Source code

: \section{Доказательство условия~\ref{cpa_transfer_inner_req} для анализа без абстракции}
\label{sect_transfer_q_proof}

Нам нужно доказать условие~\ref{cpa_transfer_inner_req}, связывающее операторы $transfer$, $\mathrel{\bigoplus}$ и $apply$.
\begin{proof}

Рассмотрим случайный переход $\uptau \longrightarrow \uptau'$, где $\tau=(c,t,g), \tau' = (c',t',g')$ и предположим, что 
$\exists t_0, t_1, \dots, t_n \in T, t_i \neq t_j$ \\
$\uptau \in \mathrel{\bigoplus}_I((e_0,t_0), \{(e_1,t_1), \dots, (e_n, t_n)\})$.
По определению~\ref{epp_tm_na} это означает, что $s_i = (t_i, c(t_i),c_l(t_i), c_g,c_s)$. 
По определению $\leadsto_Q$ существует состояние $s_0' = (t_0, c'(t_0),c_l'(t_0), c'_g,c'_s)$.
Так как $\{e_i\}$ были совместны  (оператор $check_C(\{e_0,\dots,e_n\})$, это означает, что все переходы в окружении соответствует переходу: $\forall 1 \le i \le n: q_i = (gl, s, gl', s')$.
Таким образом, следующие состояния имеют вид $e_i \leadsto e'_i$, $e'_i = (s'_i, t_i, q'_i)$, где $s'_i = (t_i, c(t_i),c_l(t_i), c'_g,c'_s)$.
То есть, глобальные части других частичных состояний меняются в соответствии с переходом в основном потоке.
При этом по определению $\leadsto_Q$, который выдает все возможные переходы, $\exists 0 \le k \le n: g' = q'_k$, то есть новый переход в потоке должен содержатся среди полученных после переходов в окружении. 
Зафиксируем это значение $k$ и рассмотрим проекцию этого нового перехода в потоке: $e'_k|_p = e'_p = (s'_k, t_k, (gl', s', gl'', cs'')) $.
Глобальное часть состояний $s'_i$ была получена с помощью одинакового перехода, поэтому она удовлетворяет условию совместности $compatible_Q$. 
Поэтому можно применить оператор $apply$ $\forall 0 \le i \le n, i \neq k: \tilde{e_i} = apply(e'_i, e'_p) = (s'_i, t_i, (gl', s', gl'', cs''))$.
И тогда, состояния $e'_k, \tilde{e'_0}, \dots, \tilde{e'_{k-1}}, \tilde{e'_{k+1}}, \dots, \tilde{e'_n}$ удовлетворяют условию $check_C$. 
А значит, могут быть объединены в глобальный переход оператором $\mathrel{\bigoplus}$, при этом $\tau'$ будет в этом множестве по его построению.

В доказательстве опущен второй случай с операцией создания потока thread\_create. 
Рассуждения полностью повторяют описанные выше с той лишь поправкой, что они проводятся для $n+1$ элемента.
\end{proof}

▶ _WHAT NEEDS TO BE DONE_
Scan the preceding listing for the string "условию" and copy every line where it occurs.

▶ _ANSWER SECTION_
Глобальное часть состояний $s'_i$ была получена с помощью одинакового перехода, поэтому она удовлетворяет условию совместности $compatible_Q$. 
И тогда, состояния $e'_k, \tilde{e'_0}, \dots, \tilde{e'_{k-1}}, \tilde{e'_{k+1}}, \dots, \tilde{e'_n}$ удовлетворяют условию $check_C$. 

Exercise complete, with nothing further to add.